यतः सत्त्वं ततो लक्ष्मीः सत्त्वं भूत्यनुसारि च निःश्रीकाणां कुतः सत्त्वं विना तेन गुणाः कुतः
yataḥ sattvaṃ tato lakṣmīḥ sattvaṃ bhūtyanusāri ca niḥśrīkāṇāṃ kutaḥ sattvaṃ vinā tena guṇāḥ kutaḥ
Where sattva prevails, there Lakṣmī arises, and prosperity follows after sattva. But for those bereft of Śrī, how could sattva exist? And without that sattva, from where could virtues come?
Sage Parāśara (teaching Maitreya)
Speaker: Parasara
Teaching: Devotional
Quality: revealing
Concept: Sattva is the ground for the arising of Śrī (divine auspiciousness), and without Śrī there is no stable sattva or enduring virtue.
Vedantic Theme: Dharma
Application: Cultivate sattva through truthfulness, purity, compassion, and remembrance of Nārāyaṇa; treat prosperity as grace that follows inner clarity, not as its substitute.

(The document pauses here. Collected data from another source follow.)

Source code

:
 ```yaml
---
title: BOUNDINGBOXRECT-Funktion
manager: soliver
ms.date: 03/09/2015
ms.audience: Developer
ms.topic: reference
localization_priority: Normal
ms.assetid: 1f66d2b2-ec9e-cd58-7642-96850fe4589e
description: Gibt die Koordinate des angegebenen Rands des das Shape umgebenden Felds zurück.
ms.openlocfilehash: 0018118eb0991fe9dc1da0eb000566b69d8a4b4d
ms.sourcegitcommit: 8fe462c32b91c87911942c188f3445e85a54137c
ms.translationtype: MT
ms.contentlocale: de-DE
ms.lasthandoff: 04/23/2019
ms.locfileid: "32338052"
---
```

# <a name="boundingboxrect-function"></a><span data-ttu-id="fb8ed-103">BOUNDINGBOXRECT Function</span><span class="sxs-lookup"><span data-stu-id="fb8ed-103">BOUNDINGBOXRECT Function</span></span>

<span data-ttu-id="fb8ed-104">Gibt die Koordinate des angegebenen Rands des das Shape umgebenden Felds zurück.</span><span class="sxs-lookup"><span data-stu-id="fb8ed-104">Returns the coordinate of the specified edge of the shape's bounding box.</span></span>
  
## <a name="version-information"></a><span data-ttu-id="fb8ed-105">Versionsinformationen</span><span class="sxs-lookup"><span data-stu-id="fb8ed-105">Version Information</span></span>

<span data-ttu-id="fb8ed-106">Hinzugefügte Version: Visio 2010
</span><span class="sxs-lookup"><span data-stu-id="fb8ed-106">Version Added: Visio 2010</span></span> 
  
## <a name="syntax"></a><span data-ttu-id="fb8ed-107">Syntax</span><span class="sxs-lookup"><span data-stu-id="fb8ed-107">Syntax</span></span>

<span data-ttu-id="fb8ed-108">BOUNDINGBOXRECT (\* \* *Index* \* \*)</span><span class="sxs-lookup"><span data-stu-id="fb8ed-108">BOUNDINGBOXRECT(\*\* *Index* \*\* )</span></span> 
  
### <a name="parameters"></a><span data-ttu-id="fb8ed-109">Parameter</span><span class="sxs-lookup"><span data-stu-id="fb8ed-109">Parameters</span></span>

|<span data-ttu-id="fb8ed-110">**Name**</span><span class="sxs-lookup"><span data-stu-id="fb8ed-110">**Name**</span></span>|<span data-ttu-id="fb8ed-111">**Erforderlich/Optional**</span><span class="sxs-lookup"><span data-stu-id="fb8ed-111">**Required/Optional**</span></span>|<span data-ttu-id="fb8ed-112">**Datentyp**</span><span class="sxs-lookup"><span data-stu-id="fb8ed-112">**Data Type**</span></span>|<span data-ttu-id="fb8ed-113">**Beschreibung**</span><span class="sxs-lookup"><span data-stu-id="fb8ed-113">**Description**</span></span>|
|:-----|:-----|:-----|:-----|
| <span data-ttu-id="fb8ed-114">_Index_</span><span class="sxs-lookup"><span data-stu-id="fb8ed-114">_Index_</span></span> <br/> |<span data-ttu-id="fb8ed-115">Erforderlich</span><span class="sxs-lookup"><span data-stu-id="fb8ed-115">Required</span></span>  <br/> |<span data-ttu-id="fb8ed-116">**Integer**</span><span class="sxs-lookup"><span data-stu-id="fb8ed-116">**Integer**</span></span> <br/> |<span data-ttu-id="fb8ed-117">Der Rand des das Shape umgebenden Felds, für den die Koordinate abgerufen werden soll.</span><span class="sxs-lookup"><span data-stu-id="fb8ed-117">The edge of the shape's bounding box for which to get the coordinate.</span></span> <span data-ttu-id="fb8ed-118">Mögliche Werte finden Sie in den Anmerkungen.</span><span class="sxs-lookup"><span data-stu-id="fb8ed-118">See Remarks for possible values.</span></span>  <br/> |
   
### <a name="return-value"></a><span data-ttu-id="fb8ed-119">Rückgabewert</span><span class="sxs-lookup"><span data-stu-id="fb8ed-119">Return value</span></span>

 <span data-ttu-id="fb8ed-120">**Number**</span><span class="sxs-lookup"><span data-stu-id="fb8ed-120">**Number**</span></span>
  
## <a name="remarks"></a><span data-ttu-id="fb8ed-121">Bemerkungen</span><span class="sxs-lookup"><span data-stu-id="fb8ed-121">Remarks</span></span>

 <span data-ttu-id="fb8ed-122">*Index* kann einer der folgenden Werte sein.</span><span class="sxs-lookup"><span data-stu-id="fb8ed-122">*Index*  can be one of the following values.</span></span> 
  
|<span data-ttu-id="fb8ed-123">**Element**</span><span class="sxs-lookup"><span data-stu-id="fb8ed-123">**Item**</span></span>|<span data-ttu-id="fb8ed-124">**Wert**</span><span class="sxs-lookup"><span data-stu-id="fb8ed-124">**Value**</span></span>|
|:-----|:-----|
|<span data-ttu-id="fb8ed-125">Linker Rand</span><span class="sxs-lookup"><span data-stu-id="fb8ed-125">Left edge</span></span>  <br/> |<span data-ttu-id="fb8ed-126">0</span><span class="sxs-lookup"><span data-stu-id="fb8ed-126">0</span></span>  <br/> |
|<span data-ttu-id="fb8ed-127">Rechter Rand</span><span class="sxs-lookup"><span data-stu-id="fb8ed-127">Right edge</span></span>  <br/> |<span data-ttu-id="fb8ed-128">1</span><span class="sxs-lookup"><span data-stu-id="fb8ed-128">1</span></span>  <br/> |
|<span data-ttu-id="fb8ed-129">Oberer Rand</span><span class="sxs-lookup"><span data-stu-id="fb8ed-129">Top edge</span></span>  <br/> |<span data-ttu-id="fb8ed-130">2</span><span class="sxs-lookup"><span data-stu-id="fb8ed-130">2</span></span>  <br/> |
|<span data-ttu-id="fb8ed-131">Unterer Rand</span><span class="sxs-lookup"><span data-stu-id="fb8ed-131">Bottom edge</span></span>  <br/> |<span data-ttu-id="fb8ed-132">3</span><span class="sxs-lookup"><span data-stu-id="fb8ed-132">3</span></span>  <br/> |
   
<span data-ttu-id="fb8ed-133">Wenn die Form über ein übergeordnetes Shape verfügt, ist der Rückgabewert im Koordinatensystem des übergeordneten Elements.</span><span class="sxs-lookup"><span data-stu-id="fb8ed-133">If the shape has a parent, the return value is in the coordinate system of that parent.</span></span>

Vishishtadvaita: Śrī is inseparable from Nārāyaṇa and functions as mediating grace; virtues flourish where divine auspiciousness abides, aligning ethics with theology.
Vishnu Form: Narayana
Bhakti Type: Shanta
Lakshmi Presence: Sri (fortune)
This verse presents sattva as the root condition for auspiciousness: when sattva is present, Lakṣmī (prosperity and grace) naturally manifests and virtues become possible.
Parāśara frames prosperity (bhūti/Śrī) not as mere chance but as something that follows sattva; without inner purity and balance, enduring virtues and stable flourishing cannot arise.
Though not named in the verse, the Vishnu Purana’s framework treats sattva and Śrī as aligned with Viṣṇu’s sustaining order—prosperity and virtue are expressions of the divine harmony upheld by the Supreme.